Enquête annuelle
La croissance économique ne rime plus aujourd'hui avec une hausse générale des salaires. En tous les cas, pas plus dans les entreprises généralistes que celles des secteurs de l'hôtellerie et de la restauration. Les professionnels de l'industrie hôtelière mesurent en effet leurs efforts et font le gros dos en attendant la publication des décrets d'application de la réduction du temps de travail.
Claire Cosson
Tous les indicateurs confirment la reprise de la
croissance économique. L'économie française a créé quelque 350 000 emplois salariés
l'année dernière selon l'Insee : une véritable performance depuis trente ans. En fait,
tous les clignotants semblent être passés au vert dans l'Hexagone durant l'année 1999,
y compris dans les secteurs de l'hôtellerie et de la restauration. La preuve. Le
baromètre restauration, L'Hôtellerie/Coach Omnium révèle que le nombre de
couverts servis par les restaurateurs depuis janvier 1998 à décembre 1999 a grimpé de
3,5 %. Mieux encore ! Les prix moyens ont parallèlement progressé de 6,5 %. Et cette
tendance positive s'est également affirmée du côté des hôteliers.

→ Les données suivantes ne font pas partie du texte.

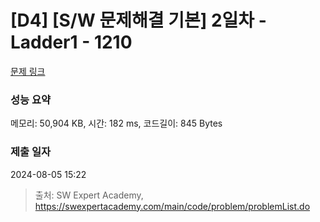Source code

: # [D4] [S/W 문제해결 기본] 2일차 - Ladder1 - 1210 

[문제 링크](https://swexpertacademy.com/main/code/problem/problemDetail.do?contestProbId=AV14ABYKADACFAYh) 

### 성능 요약

메모리: 50,904 KB, 시간: 182 ms, 코드길이: 845 Bytes

### 제출 일자

2024-08-05 15:22



> 출처: SW Expert Academy, https://swexpertacademy.com/main/code/problem/problemList.do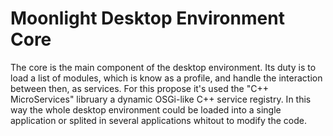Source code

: Moonlight Desktop Environment Core 
=======================================

The core is the main component of the desktop environment. Its duty is to load a list of modules, which is know as a profile, and handle the interaction between then, as services.
For this propose it's used the "C++ MicroServices" libruary a dynamic OSGi-like C++ service registry. In this way the whole desktop environment could be loaded into a single 
application or splited in several applications whitout to modify the code.

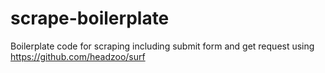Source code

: # scrape-boilerplate
Boilerplate code for scraping including submit form and get request using https://github.com/headzoo/surf 
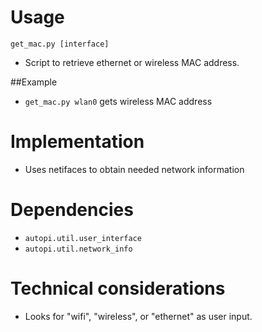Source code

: # Usage
`get_mac.py [interface]`

- Script to retrieve ethernet or wireless MAC address.

##Example
- `get_mac.py wlan0` gets wireless MAC address

# Implementation
- Uses netifaces to obtain needed network information

# Dependencies
- `autopi.util.user_interface`
- `autopi.util.network_info`

# Technical considerations
- Looks for "wifi", "wireless", or "ethernet" as user input.
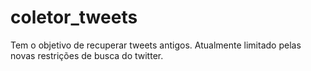 # coletor_tweets

Tem o objetivo de recuperar tweets antigos. Atualmente limitado pelas novas restrições de busca do twitter. 
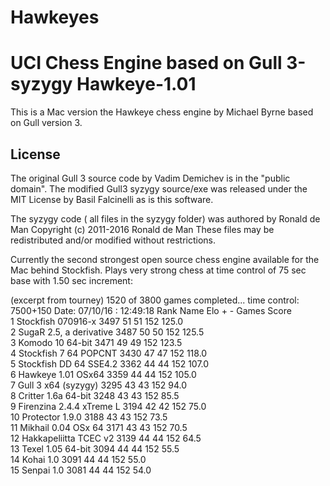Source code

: # Hawkeyes
UCI Chess Engine based on Gull 3-syzygy
Hawkeye-1.01
=====================

This is a Mac version the Hawkeye chess engine by Michael Byrne based on 
Gull version 3.

License
-------

The original Gull 3 source code by Vadim Demichev is in the "public domain".  The modified Gull3 syzygy source/exe was
released under the MIT License by Basil Falcinelli as is this software.


The syzygy code ( all files in the syzygy folder) was authored  by Ronald de Man Copyright (c) 2011-2016 Ronald de Man
These files may be redistributed and/or modified without restrictions.

Currently the second strongest open source chess engine available for the Mac behind Stockfish. 
Plays very strong chess at time control of  75 sec base with 1.50 sec increment:

(excerpt from tourney)
1520 of 3800 games completed...
time control: 7500+150
Date: 07/10/16 : 12:49:18
Rank Name                       Elo    +    - Games   Score    
   1 Stockfish 070916-x        3497   51   51   152   125.0   
   2 SugaR 2.5, a derivative   3487   50   50   152   125.5   
   3 Komodo 10 64-bit          3471   49   49   152   123.5   
   4 Stockfish 7 64 POPCNT     3430   47   47   152   118.0   
   5 Stockfish DD 64 SSE4.2    3362   44   44   152   107.0   
   6 Hawkeye 1.01 OSx64        3359   44   44   152   105.0   
   7 Gull 3 x64 (syzygy)       3295   43   43   152    94.0   
   8 Critter 1.6a 64-bit       3248   43   43   152    85.5   
   9 Firenzina 2.4.4 xTreme L  3194   42   42   152    75.0   
  10 Protector 1.9.0           3188   43   43   152    73.5   
  11 Mikhail 0.04 OSx 64       3171   43   43   152    70.5   
  12 Hakkapeliitta TCEC v2     3139   44   44   152    64.5   
  13 Texel 1.05 64-bit         3094   44   44   152    55.5   
  14 Kohai 1.0                 3091   44   44   152    55.0   
  15 Senpai 1.0                3081   44   44   152    54.0

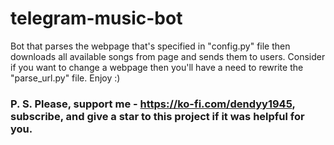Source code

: # telegram-music-bot

Bot that parses the webpage that's specified  in "config.py" file then downloads all available songs from page and sends them to users. Consider if you want to change a webpage then you'll have a need to rewrite the "parse_url.py" file. Enjoy :) 

### P. S. Please, support me - https://ko-fi.com/dendyy1945, subscribe, and give a star to this project if it was helpful for you.
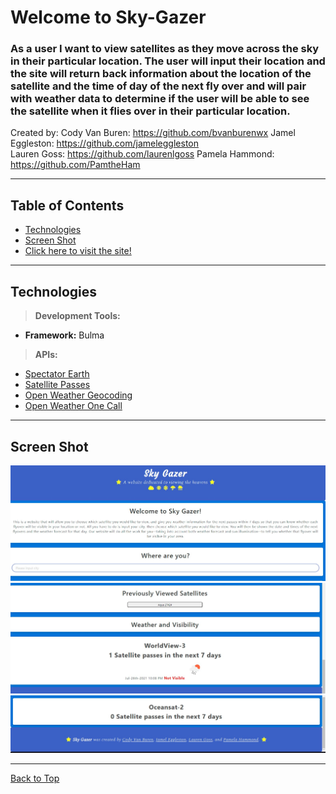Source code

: # Welcome to Sky-Gazer

### As a user I want to view satellites as they move across the sky in their particular location. The user will input their location and the site will return back information about the location of the satellite and the time of day of the next fly over and will pair with weather data to determine if the user will be able to see the satellite when it flies over in their particular location.


Created by:
Cody Van Buren: https://github.com/bvanburenwx 
Jamel Eggleston: https://github.com/jameleggleston            
Lauren Goss: https://github.com/laurenlgoss
Pamela Hammond: https://github.com/PamtheHam



---

## Table of Contents
 * [Technologies](#technologies)
 * [Screen Shot](#screen-shot) 
 * [Click here to visit the site!](https://pamtheham.github.io/Sky-Gazer/)
---

## Technologies 
><b>Development Tools:</b>
 * <b>Framework:</b> Bulma

><b>APIs:</b>
 * [Spectator Earth](https://spectator.earth/)
 * [Satellite Passes](https://satellites.fly.dev/)
 * [Open Weather Geocoding](https://openweathermap.org/api/geocoding-api)
 * [Open Weather One Call](https://openweathermap.org/api/one-call-api)
 

---

## Screen Shot

![Screenshot1](Assets/imgs/Screenshot1.jpg)
![Screenshot2](Assets/imgs/Screenshot2.jpg)
![Screenshot3](Assets/imgs/Screenshot3.jpg)

---

[Back to Top](#welcome-to-sky-gazer)
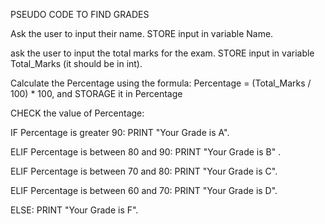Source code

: PSEUDO CODE TO FIND GRADES 

Ask the user to input their name. STORE input in variable Name.

ask the user to input the total marks for the exam. STORE input in variable Total_Marks (it should be in int).

Calculate the Percentage using the formula: Percentage = (Total_Marks / 100) * 100, and STORAGE it in Percentage

CHECK the value of Percentage: 

IF Percentage is greater 90: 
    PRINT "Your Grade is A".

ELIF Percentage is between 80 and 90: 
    PRINT "Your Grade is B" .

ELIF Percentage is between 70 and 80: 
    PRINT "Your Grade is C".

ELIF Percentage is between 60 and 70: 
    PRINT "Your Grade is D".

ELSE: PRINT "Your Grade is F".

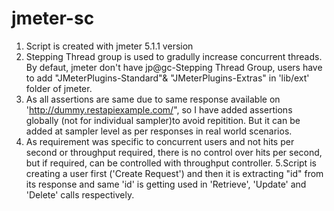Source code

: # jmeter-sc
1. Script is created with jmeter 5.1.1 version
2. Stepping Thread group is used to gradully increase concurrent threads. By defaut, jmeter don't have jp@gc-Stepping Thread Group, users have to add "JMeterPlugins-Standard"& "JMeterPlugins-Extras" in 'lib/ext' folder of jmeter.
3. As all assertions are same due to same response available on 'http://dummy.restapiexample.com/", so I have added assertions globally (not for individual sampler)to avoid repitition.
But it can be added at sampler level as per responses in real world scenarios.
4. As requirement was specific to concurrent users and not hits per second or throughput required, there is no control over hits per second, but if required, can be controlled with throughput controller.
5.Script is creating a user first ('Create Request') and then it is extracting "id" from its response and same 'id' is getting used in 'Retrieve', 'Update' and 'Delete' calls respectively.
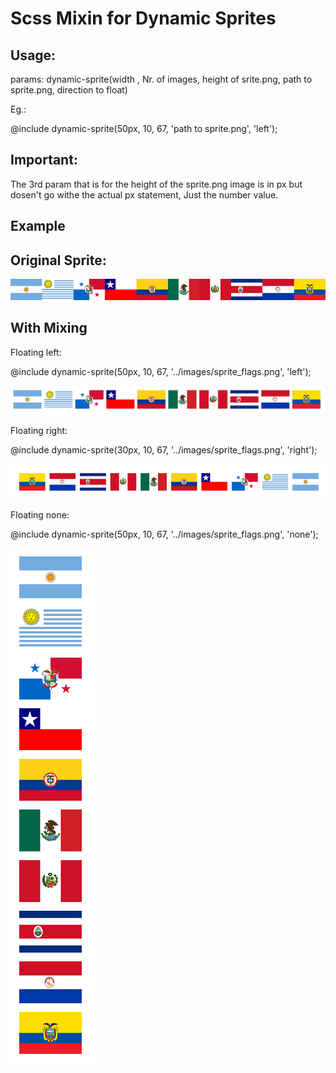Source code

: # Scss Mixin for Dynamic Sprites

## Usage:

params: dynamic-sprite(width , Nr. of images, height of srite.png, path to sprite.png, direction to float)

Eg.:

@include dynamic-sprite(50px, 10, 67, 'path to sprite.png', 'left');

## Important:

The 3rd param that is for the height of the sprite.png image is in px but dosen't go withe the actual px statement, Just the number value.

## Example

## Original Sprite:

![dynamic sprite](https://github.com/KaiHotz/Scss-Dynamic-Sprite/blob/master/images/sprite_flags.png)


## With Mixing

Floating left:

@include dynamic-sprite(50px, 10, 67, '../images/sprite_flags.png', 'left');

![dynamic sprite](https://github.com/KaiHotz/Scss-Dynamic-Sprite/blob/master/images/left.png)


Floating right:

@include dynamic-sprite(30px, 10, 67, '../images/sprite_flags.png', 'right');

![dynamic sprite](https://github.com/KaiHotz/Scss-Dynamic-Sprite/blob/master/images/right.png)


Floating none:

@include dynamic-sprite(50px, 10, 67, '../images/sprite_flags.png', 'none');

![dynamic sprite](https://github.com/KaiHotz/Scss-Dynamic-Sprite/blob/master/images/none.png)

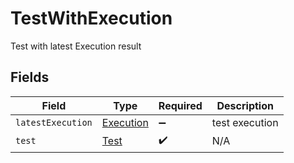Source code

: # TestWithExecution

Test with latest Execution result


## Fields

| Field                                         | Type                                          | Required                                      | Description                                   |
| --------------------------------------------- | --------------------------------------------- | --------------------------------------------- | --------------------------------------------- |
| `latestExecution`                             | [Execution](../../models/shared/execution.md) | :heavy_minus_sign:                            | test execution                                |
| `test`                                        | [Test](../../models/shared/test.md)           | :heavy_check_mark:                            | N/A                                           |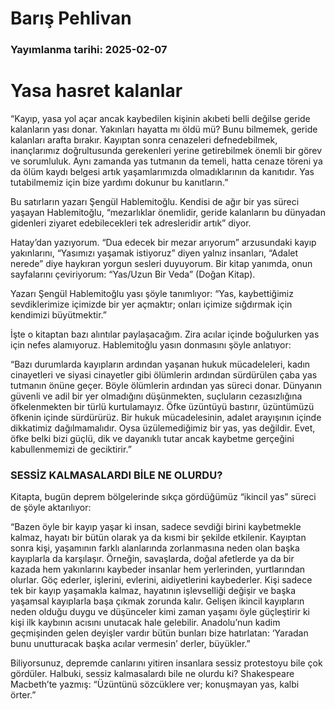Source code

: # Barış Pehlivan

### Yayımlanma tarihi: 2025-02-07

# Yasa hasret kalanlar

“Kayıp, yasa yol açar ancak kaybedilen kişinin akıbeti belli değilse geride kalanların yası donar. Yakınları hayatta mı öldü mü? Bunu bilmemek, geride kalanları arafta bırakır. Kayıptan sonra cenazeleri defnedebilmek, inançlarımız doğrultusunda gerekenleri yerine getirebilmek önemli bir görev ve sorumluluk. Aynı zamanda yas tutmanın da temeli, hatta cenaze töreni ya da ölüm kaydı belgesi artık yaşamlarımızda olmadıklarının da kanıtıdır. Yas tutabilmemiz için bize yardımı dokunur bu kanıtların.”

Bu satırların yazarı Şengül Hablemitoğlu. Kendisi de ağır bir yas süreci yaşayan Hablemitoğlu, “mezarlıklar önemlidir, geride kalanların bu dünyadan gidenleri ziyaret edebilecekleri tek adresleridir artık” diyor.

Hatay’dan yazıyorum. “Dua edecek bir mezar arıyorum” arzusundaki kayıp yakınlarını, “Yasımızı yaşamak istiyoruz” diyen yalnız insanları, “Adalet nerede” diye haykıran yorgun sesleri duyuyorum. Bir kitap yanımda, onun sayfalarını çeviriyorum: “Yas/Uzun Bir Veda” (Doğan Kitap).

Yazarı Şengül Hablemitoğlu yası şöyle tanımlıyor: “Yas, kaybettiğimiz sevdiklerimize içimizde bir yer açmaktır; onları içimize sığdırmak için kendimizi büyütmektir.”

İşte o kitaptan bazı alıntılar paylaşacağım. Zira acılar içinde boğulurken yas için nefes alamıyoruz. Hablemitoğlu yasın donmasını şöyle anlatıyor:

“Bazı durumlarda kayıpların ardından yaşanan hukuk mücadeleleri, kadın cinayetleri ve siyasi cinayetler gibi ölümlerin ardından sürdürülen çaba yas tutmanın önüne geçer. Böyle ölümlerin ardından yas süreci donar. Dünyanın güvenli ve adil bir yer olmadığını düşünmekten, suçluların cezasızlığına öfkelenmekten bir türlü kurtulamayız. Öfke üzüntüyü bastırır, üzüntümüzü öfkenin içinde sürdürürüz. Bir hukuk mücadelesinin, adalet arayışının içinde dikkatimiz dağılmamalıdır. Oysa üzülemediğimiz bir yas, yas değildir. Evet, öfke belki bizi güçlü, dik ve dayanıklı tutar ancak kaybetme gerçeğini kabullenmemizi de geciktirir.”


### SESSİZ KALMASALARDI BİLE NE OLURDU?

Kitapta, bugün deprem bölgelerinde sıkça gördüğümüz “ikincil yas” süreci de şöyle aktarılıyor:

“Bazen öyle bir kayıp yaşar ki insan, sadece sevdiği birini kaybetmekle kalmaz, hayatı bir bütün olarak ya da kısmi bir şekilde etkilenir. Kayıptan sonra kişi, yaşamının farklı alanlarında zorlanmasına neden olan başka kayıplarla da karşılaşır. Örneğin, savaşlarda, doğal afetlerde ya da bir kazada hem yakınlarını kaybeder insanlar hem yerlerinden, yurtlarından olurlar. Göç ederler, işlerini, evlerini, aidiyetlerini kaybederler. Kişi sadece tek bir kayıp yaşamakla kalmaz, hayatının işlevselliği değişir ve başka yaşamsal kayıplarla başa çıkmak zorunda kalır. Gelişen ikincil kayıpların neden olduğu duygu ve düşünceler kimi zaman yaşamı öyle güçleştirir ki kişi ilk kaybının acısını unutacak hale gelebilir. Anadolu’nun kadim geçmişinden gelen deyişler vardır bütün bunları bize hatırlatan: ‘Yaradan bunu unutturacak başka acılar vermesin’ derler, büyükler.”

Biliyorsunuz, depremde canlarını yitiren insanlara sessiz protestoyu bile çok gördüler. Halbuki, sessiz kalmasalardı bile ne olurdu ki? Shakespeare Macbeth’te yazmış: “Üzüntünü sözcüklere ver; konuşmayan yas, kalbi örter.”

D'après le cabinet spécialisé Pannell Kerr Forster, l'hôtellerie française a
effectivement bien tiré son épingle du jeu au cours de l'exercice précédent. A
commencer par l'hôtellerie haut de gamme parisienne dont le taux d'occupation annuel a
atteint 66 % en 1999 contre 62,5 % un an plus tôt. Le tout accompagné d'une hausse de la
recette moyenne chambre (1 320 francs) et du revenu par chambre disponible (871 francs).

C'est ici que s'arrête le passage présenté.